▸ **ACTION ITEM**
The entries below contain a stretch that opens with the line containing "2、 现在打开 putty" and closes with the line containing "译者：[geekpi](https://github.com/geekpi)"; set down that stretch exactly, both ends included, and nothing else.

────────

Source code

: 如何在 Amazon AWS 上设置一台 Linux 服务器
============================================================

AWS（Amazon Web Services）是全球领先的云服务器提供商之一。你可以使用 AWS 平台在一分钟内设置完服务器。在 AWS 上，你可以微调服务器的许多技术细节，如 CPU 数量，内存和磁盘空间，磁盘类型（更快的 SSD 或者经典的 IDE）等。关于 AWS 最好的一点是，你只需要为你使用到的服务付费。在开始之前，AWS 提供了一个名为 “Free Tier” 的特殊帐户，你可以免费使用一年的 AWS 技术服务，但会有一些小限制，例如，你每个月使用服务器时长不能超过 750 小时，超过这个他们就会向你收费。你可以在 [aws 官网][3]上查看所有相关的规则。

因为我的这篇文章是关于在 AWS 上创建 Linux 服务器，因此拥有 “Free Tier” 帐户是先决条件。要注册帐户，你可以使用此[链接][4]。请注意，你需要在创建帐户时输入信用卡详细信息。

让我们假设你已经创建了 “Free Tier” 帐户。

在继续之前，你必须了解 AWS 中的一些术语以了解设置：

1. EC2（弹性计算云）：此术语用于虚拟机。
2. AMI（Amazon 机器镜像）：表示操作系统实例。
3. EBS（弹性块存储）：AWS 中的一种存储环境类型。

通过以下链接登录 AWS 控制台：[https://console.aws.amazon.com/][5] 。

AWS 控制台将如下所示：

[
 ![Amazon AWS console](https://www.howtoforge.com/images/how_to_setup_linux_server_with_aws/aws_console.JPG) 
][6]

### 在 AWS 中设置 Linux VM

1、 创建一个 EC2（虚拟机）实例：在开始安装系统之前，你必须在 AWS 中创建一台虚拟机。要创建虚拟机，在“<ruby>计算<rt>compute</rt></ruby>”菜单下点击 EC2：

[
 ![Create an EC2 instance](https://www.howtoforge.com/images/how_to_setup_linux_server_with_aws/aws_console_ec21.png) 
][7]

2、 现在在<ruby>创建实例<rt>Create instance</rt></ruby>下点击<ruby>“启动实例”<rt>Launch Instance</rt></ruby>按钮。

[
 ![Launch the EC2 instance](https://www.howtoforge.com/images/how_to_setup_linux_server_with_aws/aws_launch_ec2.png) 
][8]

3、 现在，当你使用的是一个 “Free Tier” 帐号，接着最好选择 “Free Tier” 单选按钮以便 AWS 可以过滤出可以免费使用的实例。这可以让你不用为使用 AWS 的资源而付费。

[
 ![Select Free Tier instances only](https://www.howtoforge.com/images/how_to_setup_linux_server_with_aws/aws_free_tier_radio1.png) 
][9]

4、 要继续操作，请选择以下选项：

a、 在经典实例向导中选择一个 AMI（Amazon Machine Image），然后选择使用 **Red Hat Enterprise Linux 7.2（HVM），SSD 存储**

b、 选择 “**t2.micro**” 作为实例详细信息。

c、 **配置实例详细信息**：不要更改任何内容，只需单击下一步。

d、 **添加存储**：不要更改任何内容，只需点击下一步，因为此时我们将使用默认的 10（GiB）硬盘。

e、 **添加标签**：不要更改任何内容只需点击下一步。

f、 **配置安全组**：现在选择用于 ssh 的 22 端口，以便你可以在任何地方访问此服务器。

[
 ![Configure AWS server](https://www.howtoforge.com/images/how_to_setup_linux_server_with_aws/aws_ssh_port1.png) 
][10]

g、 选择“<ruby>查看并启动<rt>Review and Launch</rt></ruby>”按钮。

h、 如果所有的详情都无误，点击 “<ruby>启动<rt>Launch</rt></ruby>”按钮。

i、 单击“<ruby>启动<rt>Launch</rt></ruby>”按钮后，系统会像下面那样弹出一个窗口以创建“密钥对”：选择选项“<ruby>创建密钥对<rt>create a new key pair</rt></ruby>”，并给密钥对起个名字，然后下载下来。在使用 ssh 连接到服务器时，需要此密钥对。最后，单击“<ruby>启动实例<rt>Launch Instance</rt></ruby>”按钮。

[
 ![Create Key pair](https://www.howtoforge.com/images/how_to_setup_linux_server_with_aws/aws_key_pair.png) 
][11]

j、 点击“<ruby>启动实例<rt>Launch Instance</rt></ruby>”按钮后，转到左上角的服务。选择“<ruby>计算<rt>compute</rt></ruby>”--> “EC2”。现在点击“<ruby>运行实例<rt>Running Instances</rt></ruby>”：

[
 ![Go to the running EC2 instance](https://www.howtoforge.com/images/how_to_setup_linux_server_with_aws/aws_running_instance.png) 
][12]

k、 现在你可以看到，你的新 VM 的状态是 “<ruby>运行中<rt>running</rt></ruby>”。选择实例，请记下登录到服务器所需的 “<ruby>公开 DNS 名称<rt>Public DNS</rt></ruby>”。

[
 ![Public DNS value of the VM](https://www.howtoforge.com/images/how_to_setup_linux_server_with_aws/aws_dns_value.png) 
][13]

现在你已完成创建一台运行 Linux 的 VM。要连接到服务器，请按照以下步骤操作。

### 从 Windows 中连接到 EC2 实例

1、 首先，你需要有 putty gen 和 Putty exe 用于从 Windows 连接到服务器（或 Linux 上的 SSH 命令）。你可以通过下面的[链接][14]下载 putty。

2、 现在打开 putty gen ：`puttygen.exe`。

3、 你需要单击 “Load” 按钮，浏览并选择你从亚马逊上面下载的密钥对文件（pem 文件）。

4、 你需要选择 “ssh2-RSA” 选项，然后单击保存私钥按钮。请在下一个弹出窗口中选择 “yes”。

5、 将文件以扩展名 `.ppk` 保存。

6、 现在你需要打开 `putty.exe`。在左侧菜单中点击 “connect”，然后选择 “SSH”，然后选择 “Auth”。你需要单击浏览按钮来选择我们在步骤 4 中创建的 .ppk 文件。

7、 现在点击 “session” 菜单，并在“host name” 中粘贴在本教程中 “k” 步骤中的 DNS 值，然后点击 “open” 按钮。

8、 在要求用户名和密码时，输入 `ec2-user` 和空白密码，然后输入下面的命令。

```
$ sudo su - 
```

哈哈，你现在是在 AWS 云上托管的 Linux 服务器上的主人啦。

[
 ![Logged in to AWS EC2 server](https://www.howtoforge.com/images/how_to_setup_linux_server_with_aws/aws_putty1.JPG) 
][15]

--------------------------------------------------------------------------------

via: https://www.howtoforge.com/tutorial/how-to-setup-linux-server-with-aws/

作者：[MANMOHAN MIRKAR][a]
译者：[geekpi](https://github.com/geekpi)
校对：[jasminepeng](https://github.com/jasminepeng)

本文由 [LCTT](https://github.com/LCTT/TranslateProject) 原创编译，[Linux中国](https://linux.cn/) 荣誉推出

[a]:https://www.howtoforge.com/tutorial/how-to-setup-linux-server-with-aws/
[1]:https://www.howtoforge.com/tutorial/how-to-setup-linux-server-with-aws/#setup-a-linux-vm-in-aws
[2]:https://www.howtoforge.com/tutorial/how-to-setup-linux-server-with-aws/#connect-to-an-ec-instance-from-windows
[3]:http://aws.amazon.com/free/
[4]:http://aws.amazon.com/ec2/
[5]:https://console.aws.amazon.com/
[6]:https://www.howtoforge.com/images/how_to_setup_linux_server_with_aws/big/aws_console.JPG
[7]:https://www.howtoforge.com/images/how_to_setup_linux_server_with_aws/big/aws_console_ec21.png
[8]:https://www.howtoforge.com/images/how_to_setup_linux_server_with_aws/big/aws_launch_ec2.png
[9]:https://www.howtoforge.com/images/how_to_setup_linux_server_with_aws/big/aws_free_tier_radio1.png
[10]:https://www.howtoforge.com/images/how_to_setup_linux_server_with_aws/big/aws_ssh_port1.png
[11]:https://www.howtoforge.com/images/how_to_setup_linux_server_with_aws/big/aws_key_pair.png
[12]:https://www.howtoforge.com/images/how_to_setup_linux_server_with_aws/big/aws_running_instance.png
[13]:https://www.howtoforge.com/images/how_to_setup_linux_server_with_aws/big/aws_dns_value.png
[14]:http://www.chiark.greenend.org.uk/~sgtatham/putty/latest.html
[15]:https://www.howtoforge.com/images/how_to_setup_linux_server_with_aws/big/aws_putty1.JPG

────────

▸ **SOLUTION BELOW**
2、 现在打开 putty gen ：`puttygen.exe`。

3、 你需要单击 “Load” 按钮，浏览并选择你从亚马逊上面下载的密钥对文件（pem 文件）。

4、 你需要选择 “ssh2-RSA” 选项，然后单击保存私钥按钮。请在下一个弹出窗口中选择 “yes”。

5、 将文件以扩展名 `.ppk` 保存。

6、 现在你需要打开 `putty.exe`。在左侧菜单中点击 “connect”，然后选择 “SSH”，然后选择 “Auth”。你需要单击浏览按钮来选择我们在步骤 4 中创建的 .ppk 文件。

7、 现在点击 “session” 菜单，并在“host name” 中粘贴在本教程中 “k” 步骤中的 DNS 值，然后点击 “open” 按钮。

8、 在要求用户名和密码时，输入 `ec2-user` 和空白密码，然后输入下面的命令。

```
$ sudo su - 
```

哈哈，你现在是在 AWS 云上托管的 Linux 服务器上的主人啦。

[
 ![Logged in to AWS EC2 server](https://www.howtoforge.com/images/how_to_setup_linux_server_with_aws/aws_putty1.JPG) 
][15]

--------------------------------------------------------------------------------

via: https://www.howtoforge.com/tutorial/how-to-setup-linux-server-with-aws/

作者：[MANMOHAN MIRKAR][a]
译者：[geekpi](https://github.com/geekpi)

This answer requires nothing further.